Some homeowners knowingly attempt to avoid the prescribed formal process and merely invite a trustee or director for an informal discussion, explaining with waving arms the envisaged building project, be it a fence or a pergola. The nod of approval by the trustee is then held by the homeowner to be “approval” of the planned project.

The courts have ruled as follows with regard to the “consent” granted by a trustee at an informal meeting with the homeowner, where the MOA or MOI of the homeowners’ association clearly dictates a procedure for approval of any building or improvement:

  1. In order for a trustee or director to sign off a plan in his official capacity, a trustee must properly inform himself of the issues which affect the complex as a whole and not simply have regard to his or her inter-personal relationship with the homeowner.
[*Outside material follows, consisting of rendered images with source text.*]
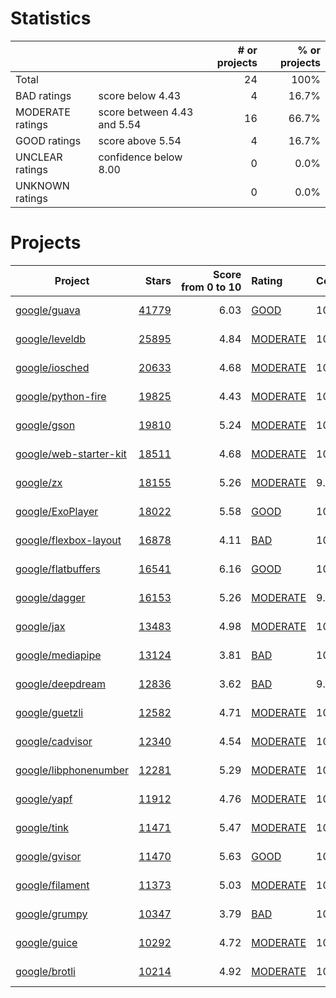 # Statistics

|                  |                                                         | # or projects             |  % or projects              |
| :--------------- | :------------------------------------------------------ | ------------------------: | --------------------------: |
| Total            |                                                         | 24      |                        100% |
| BAD ratings      | score below 4.43                        | 4      |      16.7% |
| MODERATE ratings | score between 4.43 and 5.54 | 16 | 66.7% |
| GOOD ratings     | score above 5.54                            | 4     |     16.7% |
| UNCLEAR ratings  | confidence below 8.00                    | 0  |  0.0% |
| UNKNOWN ratings  |                                                         | 0  |  0.0% |

# Projects

| Project | Stars | Score<br>from&nbsp;0&nbsp;to&nbsp;10 | Rating | Confidence | Last<br>updated |
| ------- | ----: | -----------------------------------: | :----- | :--------- | --------------- |
| [google/guava](google/guava.md) | [41779](https://github.com/google/guava) | 6.03 | [GOOD](google/guava.md) | 10.00 | Jul 23, 2021 |
| [google/leveldb](google/leveldb.md) | [25895](https://github.com/google/leveldb) | 4.84 | [MODERATE](google/leveldb.md) | 10.00 | Jul 23, 2021 |
| [google/iosched](google/iosched.md) | [20633](https://github.com/google/iosched) | 4.68 | [MODERATE](google/iosched.md) | 10.00 | Jul 23, 2021 |
| [google/python-fire](google/python-fire.md) | [19825](https://github.com/google/python-fire) | 4.43 | [MODERATE](google/python-fire.md) | 10.00 | Jul 23, 2021 |
| [google/gson](google/gson.md) | [19810](https://github.com/google/gson) | 5.24 | [MODERATE](google/gson.md) | 10.00 | Jul 23, 2021 |
| [google/web-starter-kit](google/web-starter-kit.md) | [18511](https://github.com/google/web-starter-kit) | 4.68 | [MODERATE](google/web-starter-kit.md) | 10.00 | Jul 23, 2021 |
| [google/zx](google/zx.md) | [18155](https://github.com/google/zx) | 5.26 | [MODERATE](google/zx.md) | 9.87 | Jul 23, 2021 |
| [google/ExoPlayer](google/ExoPlayer.md) | [18022](https://github.com/google/ExoPlayer) | 5.58 | [GOOD](google/ExoPlayer.md) | 10.00 | Jul 23, 2021 |
| [google/flexbox-layout](google/flexbox-layout.md) | [16878](https://github.com/google/flexbox-layout) | 4.11 | [BAD](google/flexbox-layout.md) | 10.00 | Jul 23, 2021 |
| [google/flatbuffers](google/flatbuffers.md) | [16541](https://github.com/google/flatbuffers) | 6.16 | [GOOD](google/flatbuffers.md) | 10.00 | Jul 23, 2021 |
| [google/dagger](google/dagger.md) | [16153](https://github.com/google/dagger) | 5.26 | [MODERATE](google/dagger.md) | 9.87 | Jul 23, 2021 |
| [google/jax](google/jax.md) | [13483](https://github.com/google/jax) | 4.98 | [MODERATE](google/jax.md) | 10.00 | Jul 23, 2021 |
| [google/mediapipe](google/mediapipe.md) | [13124](https://github.com/google/mediapipe) | 3.81 | [BAD](google/mediapipe.md) | 10.00 | Jul 23, 2021 |
| [google/deepdream](google/deepdream.md) | [12836](https://github.com/google/deepdream) | 3.62 | [BAD](google/deepdream.md) | 9.87 | Jul 23, 2021 |
| [google/guetzli](google/guetzli.md) | [12582](https://github.com/google/guetzli) | 4.71 | [MODERATE](google/guetzli.md) | 10.00 | Jul 23, 2021 |
| [google/cadvisor](google/cadvisor.md) | [12340](https://github.com/google/cadvisor) | 4.54 | [MODERATE](google/cadvisor.md) | 10.00 | Jul 23, 2021 |
| [google/libphonenumber](google/libphonenumber.md) | [12281](https://github.com/google/libphonenumber) | 5.29 | [MODERATE](google/libphonenumber.md) | 10.00 | Jul 23, 2021 |
| [google/yapf](google/yapf.md) | [11912](https://github.com/google/yapf) | 4.76 | [MODERATE](google/yapf.md) | 10.00 | Jul 23, 2021 |
| [google/tink](google/tink.md) | [11471](https://github.com/google/tink) | 5.47 | [MODERATE](google/tink.md) | 10.00 | Jul 23, 2021 |
| [google/gvisor](google/gvisor.md) | [11470](https://github.com/google/gvisor) | 5.63 | [GOOD](google/gvisor.md) | 10.00 | Jul 23, 2021 |
| [google/filament](google/filament.md) | [11373](https://github.com/google/filament) | 5.03 | [MODERATE](google/filament.md) | 10.00 | Jul 23, 2021 |
| [google/grumpy](google/grumpy.md) | [10347](https://github.com/google/grumpy) | 3.79 | [BAD](google/grumpy.md) | 10.00 | Jul 23, 2021 |
| [google/guice](google/guice.md) | [10292](https://github.com/google/guice) | 4.72 | [MODERATE](google/guice.md) | 10.00 | Jul 23, 2021 |
| [google/brotli](google/brotli.md) | [10214](https://github.com/google/brotli) | 4.92 | [MODERATE](google/brotli.md) | 10.00 | Jul 23, 2021 |

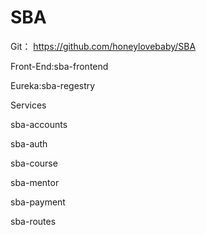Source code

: # SBA
Git： https://github.com/honeylovebaby/SBA

Front-End:sba-frontend

Eureka:sba-regestry

Services

sba-accounts

sba-auth

sba-course

sba-mentor

sba-payment

sba-routes
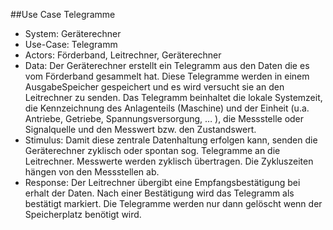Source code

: ##Use Case Telegramme

- System: Geräterechner
- Use-Case: Telegramm
- Actors: Förderband, Leitrechner, Geräterechner
- Data: Der Geräterechner erstellt ein Telegramm aus den Daten die es vom Förderband gesammelt hat. Diese Telegramme werden in einem AusgabeSpeicher gespeichert und es wird versucht sie an den Leitrechner zu senden. Das Telegramm beinhaltet die lokale Systemzeit, die Kennzeichnung des Anlagenteils (Maschine) und der Einheit (u.a. Antriebe, Getriebe, Spannungsversorgung, … ), die Messstelle oder Signalquelle und den Messwert bzw. den Zustandswert.
- Stimulus: Damit diese zentrale Datenhaltung erfolgen kann, senden die Geräterechner zyklisch oder spontan sog. Telegramme an die Leitrechner. Messwerte werden zyklisch übertragen. Die Zykluszeiten hängen von den Messstellen ab.
- Response: Der Leitrechner übergibt eine Empfangsbestätigung bei erhalt der Daten. Nach einer Bestätigung wird das Telegramm als bestätigt markiert. Die Telegramme werden nur dann gelöscht wenn der Speicherplatz benötigt wird.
In order to be properly informed, a trustee must ordinarily make a decision in committee with the benefit of debate. His decision must consciously have regard to the MOA or the MOI, whichever case it may be, and the long-term interests of the members. Failure by the trustee to do so will imply that the trustee has not applied his mind to all the relevant issues. It may be possible to impute acceptance by a person both in his individual and official capacity.
  1. The nature of the relationship established between homeowners under a MOA or MOI to which each subscribes, constitutes an agreement in terms of which each homeowner submits contractually to the decisions of a body of elected trustees to whom they have conferred the right and power to make binding decisions on matters that affect their relationship inter se, or which generally affect the estate.
  1. It is further important to take note of whether written consent has been granted by the trustee, as such an action by the trustee would be an additional consideration to establish whether a formal decision will be deemed to have been made.

See specifically Hoosen & Others NNO v Deedat 1999 (4) SA 425 (SCA) and Khyber Rock Estate East Home Owners Association v 09 of Erf 823 Woodmead Ext 13 CC, a judgement by his honourable acting justice Spilg in the Witwatersrand Local Division in case number 7689/2006.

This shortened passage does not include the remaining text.